━━━ MATERIAL FOR THIS EXERCISE ━━━

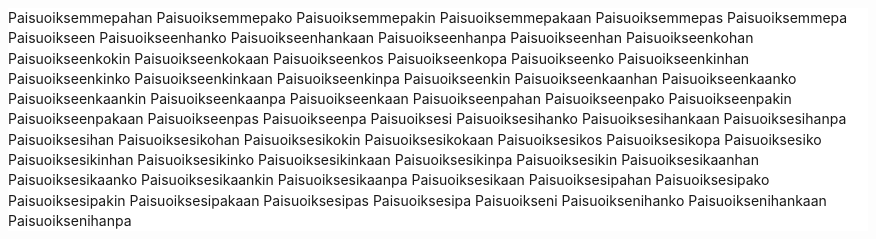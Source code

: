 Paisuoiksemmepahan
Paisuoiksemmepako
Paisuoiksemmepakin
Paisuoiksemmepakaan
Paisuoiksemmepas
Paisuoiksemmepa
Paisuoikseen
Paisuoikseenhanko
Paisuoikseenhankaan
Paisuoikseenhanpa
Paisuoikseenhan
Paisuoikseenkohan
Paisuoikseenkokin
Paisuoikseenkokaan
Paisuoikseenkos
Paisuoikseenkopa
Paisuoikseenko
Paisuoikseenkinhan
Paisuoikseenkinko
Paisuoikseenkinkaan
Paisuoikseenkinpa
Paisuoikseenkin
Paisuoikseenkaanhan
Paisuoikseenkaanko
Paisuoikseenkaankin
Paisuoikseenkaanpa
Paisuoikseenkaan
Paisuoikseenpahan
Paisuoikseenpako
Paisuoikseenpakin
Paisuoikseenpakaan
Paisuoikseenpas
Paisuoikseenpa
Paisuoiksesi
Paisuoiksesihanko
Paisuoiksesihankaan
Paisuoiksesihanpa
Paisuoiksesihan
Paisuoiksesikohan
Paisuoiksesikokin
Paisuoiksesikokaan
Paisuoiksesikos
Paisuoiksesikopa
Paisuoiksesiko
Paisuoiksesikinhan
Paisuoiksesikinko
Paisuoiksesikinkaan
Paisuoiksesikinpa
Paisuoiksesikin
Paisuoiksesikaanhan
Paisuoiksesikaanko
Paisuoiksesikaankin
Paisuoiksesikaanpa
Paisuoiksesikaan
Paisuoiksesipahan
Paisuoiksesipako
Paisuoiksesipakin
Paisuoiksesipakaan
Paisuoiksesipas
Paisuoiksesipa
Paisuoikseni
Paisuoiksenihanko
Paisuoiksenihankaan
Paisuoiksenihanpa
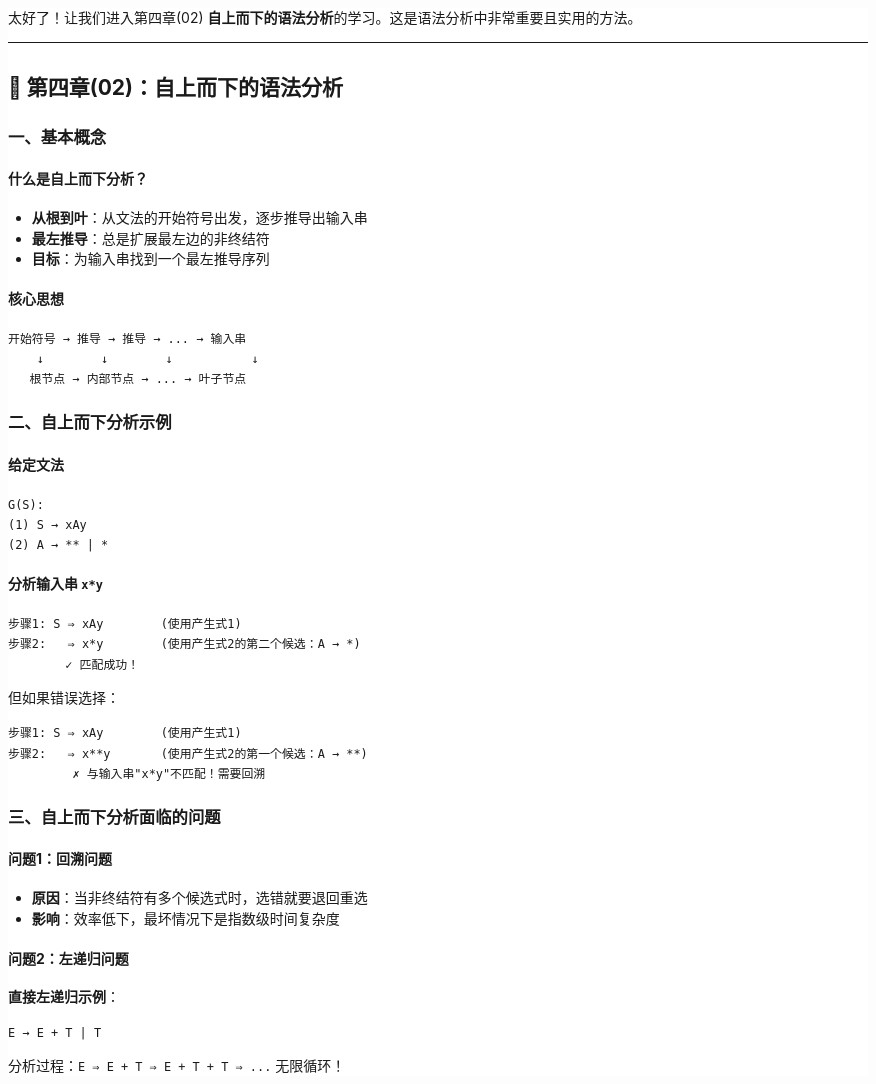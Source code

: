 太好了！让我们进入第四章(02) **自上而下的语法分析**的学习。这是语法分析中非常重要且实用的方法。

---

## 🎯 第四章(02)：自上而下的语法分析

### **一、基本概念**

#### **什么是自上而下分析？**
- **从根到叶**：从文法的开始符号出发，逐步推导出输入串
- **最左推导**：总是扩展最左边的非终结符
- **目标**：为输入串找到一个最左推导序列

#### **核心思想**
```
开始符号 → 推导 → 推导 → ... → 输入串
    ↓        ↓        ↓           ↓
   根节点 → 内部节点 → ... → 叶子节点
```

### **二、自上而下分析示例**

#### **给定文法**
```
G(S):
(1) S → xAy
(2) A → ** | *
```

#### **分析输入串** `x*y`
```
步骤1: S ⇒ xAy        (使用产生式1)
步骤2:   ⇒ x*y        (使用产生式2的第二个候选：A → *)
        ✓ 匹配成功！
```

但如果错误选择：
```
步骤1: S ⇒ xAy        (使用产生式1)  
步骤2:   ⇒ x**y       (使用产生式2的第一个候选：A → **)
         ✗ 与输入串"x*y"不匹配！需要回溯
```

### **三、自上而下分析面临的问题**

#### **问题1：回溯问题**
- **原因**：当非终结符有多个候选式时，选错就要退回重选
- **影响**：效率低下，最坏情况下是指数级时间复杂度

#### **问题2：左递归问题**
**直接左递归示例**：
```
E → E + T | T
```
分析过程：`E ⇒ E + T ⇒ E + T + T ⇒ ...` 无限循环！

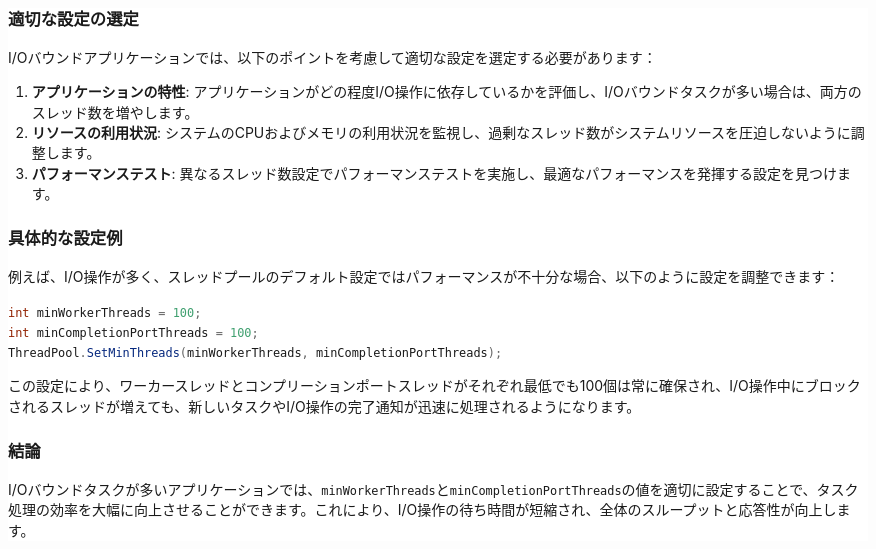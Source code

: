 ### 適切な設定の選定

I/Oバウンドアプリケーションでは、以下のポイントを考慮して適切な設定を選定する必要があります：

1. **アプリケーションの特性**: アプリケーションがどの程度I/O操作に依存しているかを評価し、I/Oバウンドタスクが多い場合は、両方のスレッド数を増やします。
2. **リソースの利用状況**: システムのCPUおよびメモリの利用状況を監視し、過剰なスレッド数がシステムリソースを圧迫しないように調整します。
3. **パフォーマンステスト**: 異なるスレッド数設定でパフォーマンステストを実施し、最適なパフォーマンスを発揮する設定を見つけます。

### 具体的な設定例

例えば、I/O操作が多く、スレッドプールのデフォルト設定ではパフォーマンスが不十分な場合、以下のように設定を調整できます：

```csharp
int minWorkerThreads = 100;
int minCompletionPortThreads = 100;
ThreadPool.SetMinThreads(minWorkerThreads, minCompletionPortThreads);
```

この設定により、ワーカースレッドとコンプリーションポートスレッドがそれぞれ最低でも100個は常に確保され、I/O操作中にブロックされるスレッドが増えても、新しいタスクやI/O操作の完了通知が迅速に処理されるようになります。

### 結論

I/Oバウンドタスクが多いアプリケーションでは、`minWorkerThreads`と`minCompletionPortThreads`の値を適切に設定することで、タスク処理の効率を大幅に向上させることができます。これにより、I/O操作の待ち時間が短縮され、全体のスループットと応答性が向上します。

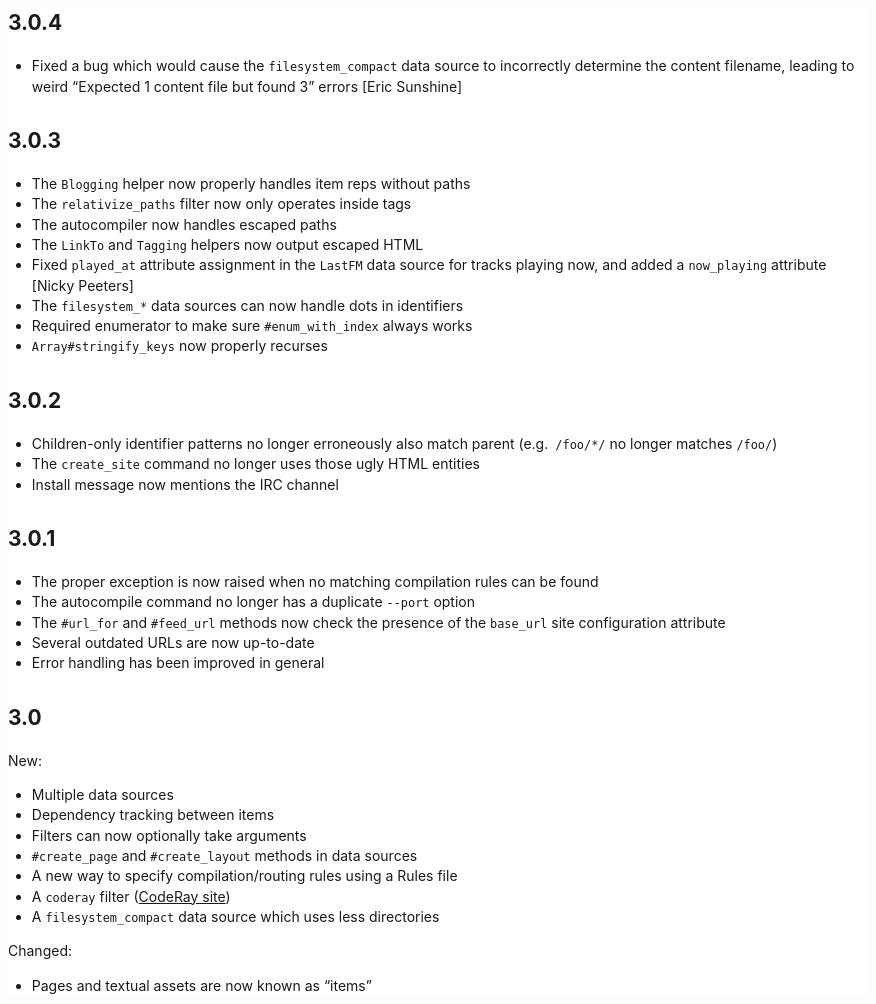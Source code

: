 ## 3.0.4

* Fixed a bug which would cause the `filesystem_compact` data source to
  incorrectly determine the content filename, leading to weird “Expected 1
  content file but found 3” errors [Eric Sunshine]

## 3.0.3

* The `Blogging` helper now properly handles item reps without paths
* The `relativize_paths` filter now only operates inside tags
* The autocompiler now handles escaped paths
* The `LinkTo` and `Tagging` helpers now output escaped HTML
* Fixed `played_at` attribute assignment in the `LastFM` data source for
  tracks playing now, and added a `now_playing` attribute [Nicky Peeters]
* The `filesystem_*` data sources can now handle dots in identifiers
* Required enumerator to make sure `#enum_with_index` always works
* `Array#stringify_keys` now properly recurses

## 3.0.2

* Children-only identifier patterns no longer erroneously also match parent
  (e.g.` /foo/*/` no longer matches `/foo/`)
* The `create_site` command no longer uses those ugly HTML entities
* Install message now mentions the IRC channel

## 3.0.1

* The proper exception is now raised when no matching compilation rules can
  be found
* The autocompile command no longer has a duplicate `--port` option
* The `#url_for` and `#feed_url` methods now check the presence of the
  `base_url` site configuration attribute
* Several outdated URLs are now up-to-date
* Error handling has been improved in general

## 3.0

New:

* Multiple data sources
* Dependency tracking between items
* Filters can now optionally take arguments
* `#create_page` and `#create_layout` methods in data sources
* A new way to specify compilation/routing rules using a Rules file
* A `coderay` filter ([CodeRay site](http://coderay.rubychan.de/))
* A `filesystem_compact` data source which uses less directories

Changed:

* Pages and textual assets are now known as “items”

━━━

(EXERCISE): Check each line above for the word "data". Then state how many lines contain it, and nothing more.

(EXERCISE SOLUTION): 6